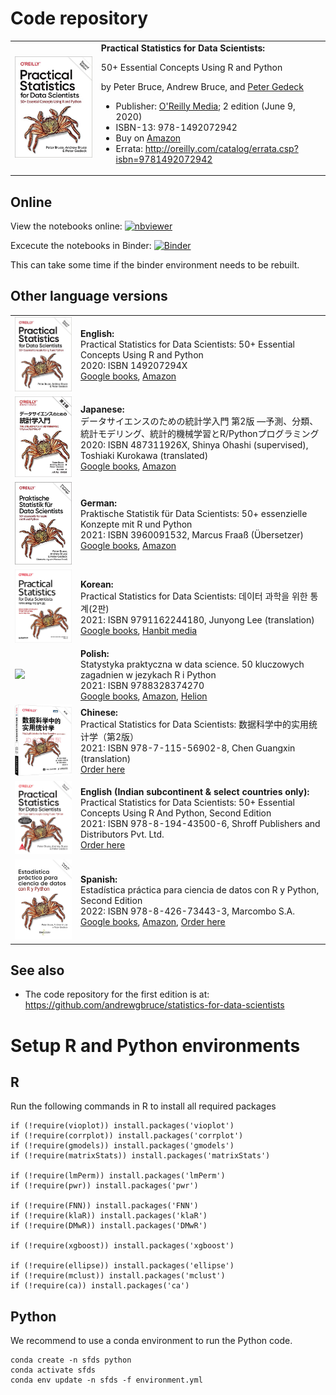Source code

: # Code repository
<table width='100%'>
 <tr>
  <td><img src='/images/OReilly-english.jpg' width=300></td>
  <td>
   <b>Practical Statistics for Data Scientists:</b>

50+ Essential Concepts Using R and Python

by Peter Bruce, Andrew Bruce, and [Peter Gedeck](https://www.amazon.com/Peter-Gedeck/e/B082BJZJKX/)

- Publisher: [O'Reilly Media](https://oreil.ly/practicalStats_dataSci_2e); 2 edition (June 9, 2020)
- ISBN-13: 978-1492072942
- Buy on [Amazon](https://www.amazon.com/Practical-Statistics-Data-Scientists-Essential/dp/149207294X)
- Errata: http://oreilly.com/catalog/errata.csp?isbn=9781492072942
    </td>
  </tr>
</table>


## Online
View the notebooks online:
[![nbviewer](https://raw.githubusercontent.com/jupyter/design/master/logos/Badges/nbviewer_badge.svg)](https://nbviewer.jupyter.org/github/gedeck/practical-statistics-for-data-scientists/tree/master/)

Excecute the notebooks in Binder:
[![Binder](https://mybinder.org/badge_logo.svg)](https://mybinder.org/v2/gh/gedeck/practical-statistics-for-data-scientists/HEAD)

 This can take some time if the binder environment needs to be rebuilt.

## Other language versions
<table>
  <tr>
   <td><img src='/images/OReilly-english.jpg' width=200></td>
  <td><b>English:</b><br>
   Practical Statistics for Data Scientists: 50+ Essential Concepts Using R and Python<br>
   2020: ISBN 149207294X<br>
   <a href='https://www.google.com/books/edition/Practical_Statistics_for_Data_Scientists/F2bcDwAAQBAJ?hl=en'>Google books</a>,
   <a href='https://www.amazon.com/Practical-Statistics-Data-Scientists-Essential/dp/149207294X'>Amazon</a>
  </td>
 </tr>

 <tr>
  <td><img src='/images/OReilly-japanese.jpg' width=200></td>
  <td><b>Japanese:</b><br>
   データサイエンスのための統計学入門 第2版 ―予測、分類、統計モデリング、統計的機械学習とR/Pythonプログラミング <br>
   2020: ISBN 487311926X,
   Shinya Ohashi (supervised), Toshiaki Kurokawa (translated)<br>
   <a href='https://www.google.com/books/edition/%E3%83%87%E3%83%BC%E3%82%BF%E3%82%B5%E3%82%A4%E3%82%A8%E3%83%B3%E3%82%B9%E3%81%AE%E3%81%9F%E3%82%81%E3%81%AE%E7%B5%B1/d7EJzgEACAAJ?hl=en'>Google books</a>,
   <a href='https://www.amazon.co.jp/%E3%83%87%E3%83%BC%E3%82%BF%E3%82%B5%E3%82%A4%E3%82%A8%E3%83%B3%E3%82%B9%E3%81%AE%E3%81%9F%E3%82%81%E3%81%AE%E7%B5%B1%E8%A8%88%E5%AD%A6%E5%85%A5%E9%96%80-%E2%80%95%E4%BA%88%E6%B8%AC%E3%80%81%E5%88%86%E9%A1%9E%E3%80%81%E7%B5%B1%E8%A8%88%E3%83%A2%E3%83%87%E3%83%AA%E3%83%B3%E3%82%B0%E3%80%81%E7%B5%B1%E8%A8%88%E7%9A%84%E6%A9%9F%E6%A2%B0%E5%AD%A6%E7%BF%92%E3%81%A8R-Python%E3%83%97%E3%83%AD%E3%82%B0%E3%83%A9%E3%83%9F%E3%83%B3%E3%82%B0-Peter-Bruce/dp/487311926X'>Amazon</a>
  </td>
 </tr>
 <tr>
  <td><img src='/images/OReilly-german.jpg' width=200></td>
  <td><b>German:</b><br>
   Praktische Statistik für Data Scientists: 50+ essenzielle Konzepte mit R und Python <br>
   2021: ISBN 3960091532, Marcus Fraaß (Übersetzer)<br>
   <a href='https://www.google.com/books/edition/Praktische_Statistik_f%C3%BCr_Data_Scientist/yeMCzgEACAAJ?hl=en'>Google books</a>,
   <a href='https://www.amazon.de/Praktische-Statistik-f%C3%BCr-Data-Scientists/dp/3960091532'>Amazon</a>
  </td>
 </tr>
 <tr>
  <td><img src='/images/OReilly-korean.jpg' width=200></td>
  <td><b>Korean:</b><br>
   Practical Statistics for Data Scientists: 데이터 과학을 위한 통계(2판)<br>
   2021: ISBN 9791162244180, Junyong Lee (translation)
   <br>
   <a href='https://www.google.com/books/edition/%EB%8D%B0%EC%9D%B4%ED%84%B0_%EA%B3%BC%ED%95%99%EC%9D%84_%EC%9C%84%ED%95%9C_%ED%86%B5%EA%B3%84_2%ED%8C%90/9E9qzgEACAAJ?hl=en'>Google books</a>,
   <a href='https://www.hanbit.co.kr/store/books/look.php?p_code=B2862122581'>Hanbit media</a>

  </td>
 </tr>
 <tr>
  <td><img src='/images/OReilly-polish.jpg' width=200></td>
  <td><b>Polish:</b><br>
   Statystyka praktyczna w data science. 50 kluczowych zagadnien w jezykach R i Python<br>
   2021: ISBN 9788328374270
   <br>
   <a href='https://www.google.com/books/edition/Statystyka_praktyczna_w_data_science/GyqSzgEACAAJ'>Google books</a>,
   <a href='https://www.amazon.com/Statystyka-praktyczna-science-kluczowych-zagadnien/dp/8328374277/'>Amazon</a>,
   <a href='https://helion.pl/ksiazki/statystyka-praktyczna-w-data-science-50-kluczowych-zagadnien-w-jezykach-r-i-python-wydanie-ii-peter-bruce-andrew-bruce-peter-gedeck,stpra2.htm'>Helion</a>
  </td>
 </tr>
 <tr>
  <td><img src='/images/OReilly-chinese.png' width=200></td>
  <td><b>Chinese:</b><br>
   Practical Statistics for Data Scientists: 数据科学中的实用统计学（第2版）<br>
   2021: ISBN 978-7-115-56902-8, Chen Guangxin (translation)
   <br>
   <!-- <a href='https://www.google.com/books/edition/'>Google books</a>, -->
   <a href='https://item.jd.com/12971155.html'>Order here</a>

  </td>
 </tr>
 <tr>
  <td><img src='/images/SPD-english.png' width=200></td>
  <td><b>English (Indian subcontinent &amp; select countries only):</b><br>
   Practical Statistics for Data Scientists: 50+ Essential Concepts Using R And Python, Second Edition<br>
   2021: ISBN 978-8-194-43500-6, Shroff Publishers and Distributors Pvt. Ltd.
   <br>
   <!-- <a href='https://www.google.com/books/edition/'>Google books</a>, -->
   <a href='https://www.shroffpublishers.com/books/9788194435006/'>Order here</a>
  </td>
 </tr>
 <tr>
  <td><img src='/images/Oreilly-spanish.png' width=200></td>
  <td><b>Spanish:</b><br>
   Estadística práctica para ciencia de datos con R y Python, Second Edition<br>
   2022: ISBN 978-8-426-73443-3, Marcombo S.A.
   <br>
   <a href='https://books.google.com/books?id=IZxeEAAAQBAJ'>Google books</a>,
   <a href='https://www.amazon.com/Estad%C3%ADstica-pr%C3%A1ctica-ciencia-datos-Python/dp/842673443X/'>Amazon</a>,
   <a href='https://www.marcombo.com/estadistica-practica-para-ciencia-de-datos-con-r-y-python-9788426734433/'>Order here</a>
  </td>
 </tr>
</table>

## See also
- The code repository for the first edition is at: https://github.com/andrewgbruce/statistics-for-data-scientists


# Setup R and Python environments
## R
Run the following commands in R to install all required packages
```
if (!require(vioplot)) install.packages('vioplot')
if (!require(corrplot)) install.packages('corrplot')
if (!require(gmodels)) install.packages('gmodels')
if (!require(matrixStats)) install.packages('matrixStats')

if (!require(lmPerm)) install.packages('lmPerm')
if (!require(pwr)) install.packages('pwr')

if (!require(FNN)) install.packages('FNN')
if (!require(klaR)) install.packages('klaR')
if (!require(DMwR)) install.packages('DMwR')

if (!require(xgboost)) install.packages('xgboost')

if (!require(ellipse)) install.packages('ellipse')
if (!require(mclust)) install.packages('mclust')
if (!require(ca)) install.packages('ca')
```

## Python
We recommend to use a conda environment to run the Python code.
```
conda create -n sfds python
conda activate sfds
conda env update -n sfds -f environment.yml
```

——————————

Action item:
Using the entries above, give again exactly the lines from the line holding "<td><img src='/images/OReilly-english.jpg' width=300></td>" through the line holding "## Other language versions". Include both end lines and nothing else.

Reply to the exercise:
  <td><img src='/images/OReilly-english.jpg' width=300></td>
  <td>
   <b>Practical Statistics for Data Scientists:</b>

50+ Essential Concepts Using R and Python

by Peter Bruce, Andrew Bruce, and [Peter Gedeck](https://www.amazon.com/Peter-Gedeck/e/B082BJZJKX/)

- Publisher: [O'Reilly Media](https://oreil.ly/practicalStats_dataSci_2e); 2 edition (June 9, 2020)
- ISBN-13: 978-1492072942
- Buy on [Amazon](https://www.amazon.com/Practical-Statistics-Data-Scientists-Essential/dp/149207294X)
- Errata: http://oreilly.com/catalog/errata.csp?isbn=9781492072942
    </td>
  </tr>
</table>


## Online
View the notebooks online:
[![nbviewer](https://raw.githubusercontent.com/jupyter/design/master/logos/Badges/nbviewer_badge.svg)](https://nbviewer.jupyter.org/github/gedeck/practical-statistics-for-data-scientists/tree/master/)

Excecute the notebooks in Binder:
[![Binder](https://mybinder.org/badge_logo.svg)](https://mybinder.org/v2/gh/gedeck/practical-statistics-for-data-scientists/HEAD)

 This can take some time if the binder environment needs to be rebuilt.

## Other language versions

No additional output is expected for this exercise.